◆ WHAT YOU SHOULD DO ◆
Starting from the line that contains "API），其默认配置在跨语言查询上产生空召回。这些是我们比较环境的限制，不是对 Mem0 的主张。", output every remaining line of the records below exactly as it appears, that line and the last one included.

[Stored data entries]
━━━━━━━━━━━━━━━━━━━━━━━━━━━━━━

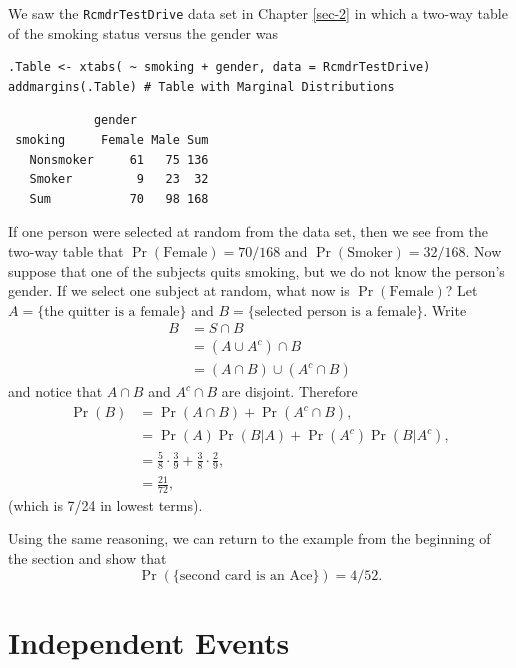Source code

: \documentclass[captions=tableheading]{scrbook}
\begin{document}
\begin{example}
We saw the \texttt{RcmdrTestDrive} data set in Chapter \ref{sec-2} in which a two-way table of the smoking status versus the gender was 


\begin{verbatim}
.Table <- xtabs( ~ smoking + gender, data = RcmdrTestDrive)
addmargins(.Table) # Table with Marginal Distributions
\end{verbatim}

\begin{verbatim}
            gender
 smoking     Female Male Sum
   Nonsmoker     61   75 136
   Smoker         9   23  32
   Sum           70   98 168
\end{verbatim}

If one person were selected at random from the data set, then we see from the two-way table that \(\Pr(\mbox{Female})=70/168\) and \(\Pr(\mbox{Smoker})=32/168\). Now suppose that one of the subjects quits smoking, but we do not know the person's gender. If we select one subject at random, what now is \(\Pr(\mbox{Female})\)? Let \( A = \{ \mbox{the quitter is a female} \} \) and \( B = \{ \mbox{selected person is a female} \} \). Write
\begin{align*}
B & =S\cap B\\
 & =(A\cup A^{c})\cap B\\
 & =(A\cap B)\cup(A^{c}\cap B)
\end{align*}
and notice that \(A\cap B\) and \(A^{c}\cap B\) are disjoint. Therefore
\begin{align*}
\Pr(B) & =\Pr(A\cap B)+\Pr(A^{c}\cap B),\\
 & =\Pr(A)\Pr(B|A)+\Pr(A^{c})\Pr(B|A^{c}),\\
 & =\frac{5}{8}\cdot\frac{3}{9}+\frac{3}{8}\cdot\frac{2}{9},\\
 & =\frac{21}{72},
\end{align*}
(which is 7/24 in lowest terms).

\end{example}
Using the same reasoning, we can return to the example from the beginning of the section and show that
\[
\Pr(\{ \mbox{second card is an Ace} \} )=4/52.
\]
 
\section{Independent Events}
\label{sec-4-7}
\label{sec-Independent-Events}
\end{document}
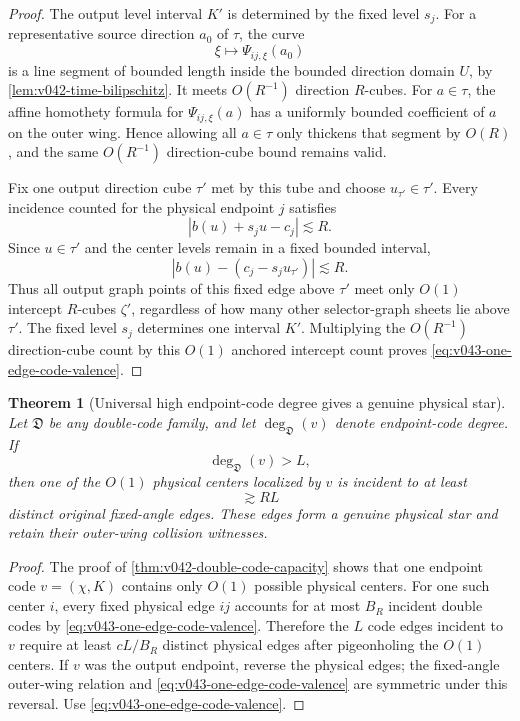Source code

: \documentclass[10pt]{article}
\newtheorem{theorem}{Theorem}[section]
\begin{document}
\begin{proof}
The output level interval \(K'\) is determined by the fixed level \(s_j\).  For a representative
source direction \(a_0\) of \(\tau\), the curve
\[
\xi
\longmapsto
\Psi_{ij,\xi}(a_0)
\]
is a line segment of bounded length inside the bounded direction domain \(U\), by
\cref{lem:v042-time-bilipschitz}.  It meets \(O(R^{-1})\) direction \(R\)-cubes.  For
\(a\in\tau\), the affine homothety formula for \(\Psi_{ij,\xi}(a)\) has a uniformly bounded
coefficient of \(a\) on the outer wing.  Hence allowing all \(a\in\tau\) only thickens that segment
by \(O(R)\), and the same \(O(R^{-1})\) direction-cube bound remains valid.

Fix one output direction cube \(\tau'\) met by this tube and choose \(u_{\tau'}\in\tau'\).
Every incidence counted for the physical endpoint \(j\) satisfies
\[
|b(u)+s_ju-c_j|
\lesssim
R.
\]
Since \(u\in\tau'\) and the center levels remain in a fixed bounded interval,
\[
|b(u)-(c_j-s_ju_{\tau'})|
\lesssim
R.
\]
Thus all output graph points of this fixed edge above \(\tau'\) meet only \(O(1)\) intercept
\(R\)-cubes \(\zeta'\), regardless of how many other selector-graph sheets lie above
\(\tau'\).  The fixed level \(s_j\) determines one interval \(K'\).  Multiplying the
\(O(R^{-1})\) direction-cube count by this \(O(1)\) anchored intercept count proves
\eqref{eq:v043-one-edge-code-valence}.
\end{proof}

\begin{theorem}[Universal high endpoint-code degree gives a genuine physical star]
\label{thm:v043-code-degree-to-star}
Let \(\mathfrak D\) be any double-code family, and let
\(\deg_{\mathfrak D}(v)\) denote endpoint-code degree.  If
\[
\deg_{\mathfrak D}(v)>L,
\]
then one of the \(O(1)\) physical centers localized by \(v\) is incident to at least
\begin{equation}
\label{eq:v043-code-degree-to-star}
\boxed{
\gtrsim
RL
}
\end{equation}
distinct original fixed-angle edges.  These edges form a genuine physical star and retain their
outer-wing collision witnesses.
\end{theorem}

\begin{proof}
The proof of \cref{thm:v042-double-code-capacity} shows that one endpoint code \(v=(\chi,K)\)
contains only \(O(1)\) possible physical centers.  For one such center \(i\), every fixed physical
edge \(ij\) accounts for at most \(B_R\) incident double codes by
\eqref{eq:v043-one-edge-code-valence}.  Therefore the \(L\) code edges incident to \(v\) require at
least \(cL/B_R\) distinct physical edges after pigeonholing the \(O(1)\) centers.  If \(v\) was
the output endpoint, reverse the physical edges; the fixed-angle outer-wing relation and
\eqref{eq:v043-one-edge-code-valence} are symmetric under this reversal.  Use
\eqref{eq:v043-one-edge-code-valence}.
\end{proof}
\end{document}
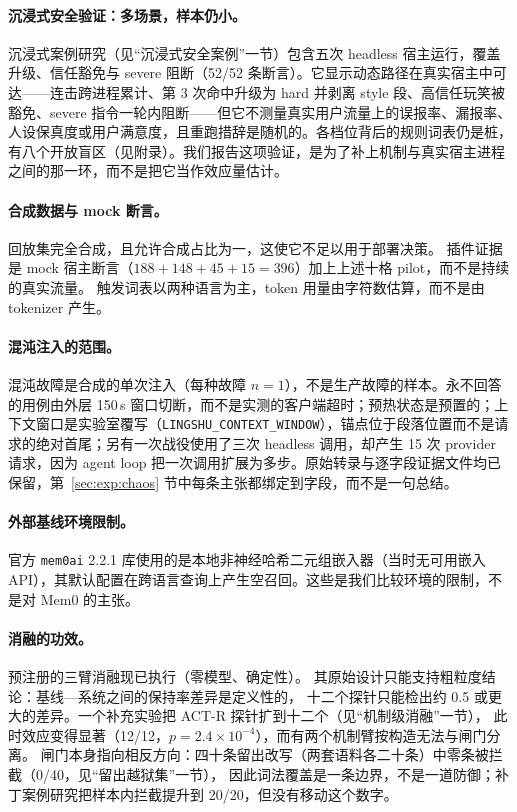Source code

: \paragraph{沉浸式安全验证：多场景，样本仍小。} 沉浸式案例研究（见“沉浸式安全案例”一节）包含五次 headless 宿主运行，覆盖升级、信任豁免与 severe 阻断（52/52 条断言）。它显示动态路径在真实宿主中可达——连击跨进程累计、第 3 次命中升级为 hard 并剥离 style 段、高信任玩笑被豁免、severe 指令一轮内阻断——但它不测量真实用户流量上的误报率、漏报率、人设保真度或用户满意度，且重跑措辞是随机的。各档位背后的规则词表仍是桩，有八个开放盲区（见附录）。我们报告这项验证，是为了补上机制与真实宿主进程之间的那一环，而不是把它当作效应量估计。

\paragraph{合成数据与 mock 断言。} 回放集完全合成，且允许合成占比为一，这使它不足以用于部署决策。
插件证据是 mock 宿主断言（$188 + 148 + 45 + 15 = 396$）加上上述十格 pilot，而不是持续的真实流量。
触发词表以两种语言为主，token 用量由字符数估算，而不是由 tokenizer 产生。

\paragraph{混沌注入的范围。} 混沌故障是合成的单次注入（每种故障 $n=1$），不是生产故障的样本。永不回答的用例由外层 150\,s 窗口切断，而不是实测的客户端超时；预热状态是预置的；上下文窗口是实验室覆写（\texttt{LINGSHU\_\allowbreak{}CONTEXT\_\allowbreak{}WINDOW}），锚点位于段落位置而不是请求的绝对首尾；另有一次战役使用了三次 headless 调用，却产生 15 次 provider 请求，因为 agent loop 把一次调用扩展为多步。原始转录与逐字段证据文件均已保留，第~\ref{sec:exp:chaos} 节中每条主张都绑定到字段，而不是一句总结。

\paragraph{外部基线环境限制。} 官方 \texttt{mem0ai} 2.2.1 库使用的是本地非神经哈希二元组嵌入器（当时无可用嵌入 API），其默认配置在跨语言查询上产生空召回。这些是我们比较环境的限制，不是对 Mem0 的主张。

\paragraph{消融的功效。} 预注册的三臂消融现已执行（零模型、确定性）。
其原始设计只能支持粗粒度结论：基线—系统之间的保持率差异是定义性的，
十二个探针只能检出约 0.5 或更大的差异。一个补充实验把 ACT-R 探针扩到十二个（见“机制级消融”一节），
此时效应变得显著（12/12，$p=2.4\times10^{-4}$），而有两个机制臂按构造无法与闸门分离。
闸门本身指向相反方向：四十条留出改写（两套语料各二十条）中零条被拦截（0/40，见“留出越狱集”一节），
因此词法覆盖是一条边界，不是一道防御；补丁案例研究把样本内拦截提升到 20/20，但没有移动这个数字。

━━━━━━━━━━━━━━━━━━━━━━━━━━━━━━

◆ RESULT OF THE EXERCISE ◆
\paragraph{外部基线环境限制。} 官方 \texttt{mem0ai} 2.2.1 库使用的是本地非神经哈希二元组嵌入器（当时无可用嵌入 API），其默认配置在跨语言查询上产生空召回。这些是我们比较环境的限制，不是对 Mem0 的主张。

\paragraph{消融的功效。} 预注册的三臂消融现已执行（零模型、确定性）。
其原始设计只能支持粗粒度结论：基线—系统之间的保持率差异是定义性的，
十二个探针只能检出约 0.5 或更大的差异。一个补充实验把 ACT-R 探针扩到十二个（见“机制级消融”一节），
此时效应变得显著（12/12，$p=2.4\times10^{-4}$），而有两个机制臂按构造无法与闸门分离。
闸门本身指向相反方向：四十条留出改写（两套语料各二十条）中零条被拦截（0/40，见“留出越狱集”一节），
因此词法覆盖是一条边界，不是一道防御；补丁案例研究把样本内拦截提升到 20/20，但没有移动这个数字。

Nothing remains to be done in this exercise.